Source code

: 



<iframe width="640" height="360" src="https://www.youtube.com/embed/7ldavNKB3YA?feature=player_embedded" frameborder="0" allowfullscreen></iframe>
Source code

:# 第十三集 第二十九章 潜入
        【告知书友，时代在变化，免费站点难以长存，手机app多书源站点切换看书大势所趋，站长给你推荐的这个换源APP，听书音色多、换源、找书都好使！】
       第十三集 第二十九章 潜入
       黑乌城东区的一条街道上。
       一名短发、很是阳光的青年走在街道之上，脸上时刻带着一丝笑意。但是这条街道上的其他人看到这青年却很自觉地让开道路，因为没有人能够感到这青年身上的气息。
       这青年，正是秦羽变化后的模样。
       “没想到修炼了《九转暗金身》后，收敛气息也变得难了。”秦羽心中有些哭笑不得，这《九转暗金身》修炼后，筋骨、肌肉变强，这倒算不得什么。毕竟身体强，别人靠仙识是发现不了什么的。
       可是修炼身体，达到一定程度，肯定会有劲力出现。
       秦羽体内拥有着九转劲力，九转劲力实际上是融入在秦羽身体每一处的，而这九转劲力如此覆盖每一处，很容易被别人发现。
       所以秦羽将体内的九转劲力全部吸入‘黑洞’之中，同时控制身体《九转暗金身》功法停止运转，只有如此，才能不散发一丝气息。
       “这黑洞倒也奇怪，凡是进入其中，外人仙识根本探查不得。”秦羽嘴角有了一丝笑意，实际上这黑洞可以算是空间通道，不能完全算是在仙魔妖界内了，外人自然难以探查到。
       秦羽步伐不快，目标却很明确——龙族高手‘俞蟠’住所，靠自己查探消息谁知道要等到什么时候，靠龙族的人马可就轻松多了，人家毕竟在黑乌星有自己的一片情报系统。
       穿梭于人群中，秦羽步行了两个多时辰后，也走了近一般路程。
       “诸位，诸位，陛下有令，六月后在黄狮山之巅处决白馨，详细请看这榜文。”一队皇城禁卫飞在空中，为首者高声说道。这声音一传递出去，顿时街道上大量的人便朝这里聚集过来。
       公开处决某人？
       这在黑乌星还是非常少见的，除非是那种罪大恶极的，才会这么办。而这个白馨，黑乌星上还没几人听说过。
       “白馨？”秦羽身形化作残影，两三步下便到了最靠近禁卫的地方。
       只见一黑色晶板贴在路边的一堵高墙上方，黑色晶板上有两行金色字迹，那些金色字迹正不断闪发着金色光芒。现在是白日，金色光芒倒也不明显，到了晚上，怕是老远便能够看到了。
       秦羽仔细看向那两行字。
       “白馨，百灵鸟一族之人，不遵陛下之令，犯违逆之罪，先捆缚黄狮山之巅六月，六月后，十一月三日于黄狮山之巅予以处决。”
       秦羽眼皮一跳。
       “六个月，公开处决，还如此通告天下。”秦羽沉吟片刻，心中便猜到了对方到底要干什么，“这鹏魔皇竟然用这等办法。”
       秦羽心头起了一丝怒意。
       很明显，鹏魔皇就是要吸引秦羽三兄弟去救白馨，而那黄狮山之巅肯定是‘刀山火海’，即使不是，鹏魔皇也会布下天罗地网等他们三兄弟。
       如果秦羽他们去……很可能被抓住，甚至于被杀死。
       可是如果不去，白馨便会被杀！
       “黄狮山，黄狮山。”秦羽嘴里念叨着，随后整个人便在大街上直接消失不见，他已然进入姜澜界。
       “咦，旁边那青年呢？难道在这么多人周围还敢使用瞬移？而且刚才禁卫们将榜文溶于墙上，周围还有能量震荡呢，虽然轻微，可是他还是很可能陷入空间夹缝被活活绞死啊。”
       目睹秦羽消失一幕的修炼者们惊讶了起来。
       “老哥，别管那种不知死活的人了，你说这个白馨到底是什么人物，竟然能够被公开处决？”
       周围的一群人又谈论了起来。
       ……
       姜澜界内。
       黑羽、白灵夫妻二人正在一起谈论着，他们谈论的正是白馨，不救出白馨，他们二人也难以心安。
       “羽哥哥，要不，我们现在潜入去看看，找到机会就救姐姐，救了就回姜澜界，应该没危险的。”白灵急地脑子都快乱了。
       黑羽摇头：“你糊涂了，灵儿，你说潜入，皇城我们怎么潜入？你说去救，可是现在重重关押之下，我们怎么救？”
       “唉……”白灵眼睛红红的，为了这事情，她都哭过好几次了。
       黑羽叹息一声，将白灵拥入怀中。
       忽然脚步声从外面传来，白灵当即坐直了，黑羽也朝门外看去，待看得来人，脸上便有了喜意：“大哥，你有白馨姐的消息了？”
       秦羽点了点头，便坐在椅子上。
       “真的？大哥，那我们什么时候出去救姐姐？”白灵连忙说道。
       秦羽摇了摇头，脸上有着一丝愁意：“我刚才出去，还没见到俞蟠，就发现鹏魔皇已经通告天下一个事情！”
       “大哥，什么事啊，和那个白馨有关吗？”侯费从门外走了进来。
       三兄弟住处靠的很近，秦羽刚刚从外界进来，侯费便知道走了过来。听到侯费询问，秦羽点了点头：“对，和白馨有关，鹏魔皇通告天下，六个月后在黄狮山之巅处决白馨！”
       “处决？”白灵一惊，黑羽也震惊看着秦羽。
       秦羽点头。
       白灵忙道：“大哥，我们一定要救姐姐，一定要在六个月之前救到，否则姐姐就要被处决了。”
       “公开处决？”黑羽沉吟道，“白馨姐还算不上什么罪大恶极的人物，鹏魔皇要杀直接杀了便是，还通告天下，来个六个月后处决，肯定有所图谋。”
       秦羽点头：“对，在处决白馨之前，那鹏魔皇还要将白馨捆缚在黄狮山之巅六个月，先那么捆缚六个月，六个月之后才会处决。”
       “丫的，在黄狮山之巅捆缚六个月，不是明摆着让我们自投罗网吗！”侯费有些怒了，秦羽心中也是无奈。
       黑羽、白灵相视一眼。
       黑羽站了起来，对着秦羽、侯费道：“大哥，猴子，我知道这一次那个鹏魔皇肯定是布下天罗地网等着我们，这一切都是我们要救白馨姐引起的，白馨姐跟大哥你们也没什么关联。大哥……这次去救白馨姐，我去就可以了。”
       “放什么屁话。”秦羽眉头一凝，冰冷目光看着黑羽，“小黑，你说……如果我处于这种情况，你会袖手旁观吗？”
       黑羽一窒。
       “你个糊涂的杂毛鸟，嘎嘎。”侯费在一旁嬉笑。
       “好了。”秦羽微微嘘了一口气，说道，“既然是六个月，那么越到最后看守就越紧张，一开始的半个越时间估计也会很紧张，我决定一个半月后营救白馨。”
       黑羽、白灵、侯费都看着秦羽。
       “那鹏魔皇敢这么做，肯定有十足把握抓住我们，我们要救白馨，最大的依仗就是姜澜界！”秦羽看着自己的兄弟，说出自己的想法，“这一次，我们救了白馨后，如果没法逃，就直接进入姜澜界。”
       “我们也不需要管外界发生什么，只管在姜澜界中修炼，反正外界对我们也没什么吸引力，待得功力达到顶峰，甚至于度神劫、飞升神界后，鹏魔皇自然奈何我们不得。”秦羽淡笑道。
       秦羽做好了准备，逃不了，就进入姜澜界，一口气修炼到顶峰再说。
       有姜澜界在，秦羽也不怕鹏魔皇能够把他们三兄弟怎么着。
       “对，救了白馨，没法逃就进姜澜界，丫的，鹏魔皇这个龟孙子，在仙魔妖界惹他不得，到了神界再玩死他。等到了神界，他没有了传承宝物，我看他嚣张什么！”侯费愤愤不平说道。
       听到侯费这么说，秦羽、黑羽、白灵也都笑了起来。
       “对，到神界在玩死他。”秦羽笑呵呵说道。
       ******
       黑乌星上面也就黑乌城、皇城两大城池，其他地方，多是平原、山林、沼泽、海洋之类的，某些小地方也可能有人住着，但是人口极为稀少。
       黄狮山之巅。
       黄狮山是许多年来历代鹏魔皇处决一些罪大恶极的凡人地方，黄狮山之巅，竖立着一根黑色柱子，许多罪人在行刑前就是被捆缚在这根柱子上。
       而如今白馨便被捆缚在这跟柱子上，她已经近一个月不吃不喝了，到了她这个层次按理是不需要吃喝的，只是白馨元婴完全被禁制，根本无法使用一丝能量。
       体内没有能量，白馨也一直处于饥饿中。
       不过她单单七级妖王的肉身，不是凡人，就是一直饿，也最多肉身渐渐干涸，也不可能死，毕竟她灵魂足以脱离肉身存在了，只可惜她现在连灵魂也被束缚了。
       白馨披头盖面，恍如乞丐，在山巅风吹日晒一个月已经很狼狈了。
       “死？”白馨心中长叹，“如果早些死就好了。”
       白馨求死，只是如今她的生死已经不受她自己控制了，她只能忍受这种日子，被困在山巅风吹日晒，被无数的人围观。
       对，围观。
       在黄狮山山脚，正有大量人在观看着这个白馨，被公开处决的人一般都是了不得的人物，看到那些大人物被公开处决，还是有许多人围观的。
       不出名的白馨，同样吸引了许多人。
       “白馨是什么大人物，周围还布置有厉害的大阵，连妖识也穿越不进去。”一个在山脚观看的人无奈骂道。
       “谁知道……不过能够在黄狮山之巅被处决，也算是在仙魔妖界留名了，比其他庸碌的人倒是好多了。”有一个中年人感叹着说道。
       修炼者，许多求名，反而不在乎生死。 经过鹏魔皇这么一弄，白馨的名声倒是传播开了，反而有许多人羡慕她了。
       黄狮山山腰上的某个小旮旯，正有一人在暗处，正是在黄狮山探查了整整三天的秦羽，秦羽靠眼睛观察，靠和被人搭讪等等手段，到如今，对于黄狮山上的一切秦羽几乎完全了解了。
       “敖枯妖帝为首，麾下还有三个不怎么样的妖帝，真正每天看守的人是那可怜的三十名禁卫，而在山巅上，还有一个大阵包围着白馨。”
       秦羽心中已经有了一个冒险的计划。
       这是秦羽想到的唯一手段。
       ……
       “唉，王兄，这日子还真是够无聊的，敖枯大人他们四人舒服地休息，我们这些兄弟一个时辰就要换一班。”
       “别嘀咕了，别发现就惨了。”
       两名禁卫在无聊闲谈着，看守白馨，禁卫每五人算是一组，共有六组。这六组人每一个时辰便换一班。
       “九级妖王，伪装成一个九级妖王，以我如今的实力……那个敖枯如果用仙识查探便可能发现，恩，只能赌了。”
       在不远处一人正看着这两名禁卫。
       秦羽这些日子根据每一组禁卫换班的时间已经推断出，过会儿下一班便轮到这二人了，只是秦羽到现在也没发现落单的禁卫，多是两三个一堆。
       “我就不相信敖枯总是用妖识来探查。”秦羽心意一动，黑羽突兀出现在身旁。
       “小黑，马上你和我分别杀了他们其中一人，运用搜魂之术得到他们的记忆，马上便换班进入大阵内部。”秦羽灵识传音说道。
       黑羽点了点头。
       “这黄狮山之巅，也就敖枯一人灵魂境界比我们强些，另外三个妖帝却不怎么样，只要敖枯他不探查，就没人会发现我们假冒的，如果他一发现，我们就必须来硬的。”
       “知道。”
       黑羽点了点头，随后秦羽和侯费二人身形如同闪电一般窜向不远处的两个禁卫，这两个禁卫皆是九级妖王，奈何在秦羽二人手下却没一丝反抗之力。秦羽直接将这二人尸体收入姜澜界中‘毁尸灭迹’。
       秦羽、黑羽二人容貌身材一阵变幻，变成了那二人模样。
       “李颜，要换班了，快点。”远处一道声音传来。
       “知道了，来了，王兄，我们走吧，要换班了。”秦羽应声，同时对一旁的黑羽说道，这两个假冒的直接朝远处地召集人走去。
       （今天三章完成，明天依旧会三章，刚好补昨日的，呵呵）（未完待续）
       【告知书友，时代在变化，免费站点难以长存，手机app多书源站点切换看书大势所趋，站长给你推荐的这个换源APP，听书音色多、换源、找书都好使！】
···
→ PROBLEM TO SOLVE: Say how many lines contain "黑羽点了点头" in the material above; the number is the whole answer.

→ ANSWER SPACE: 2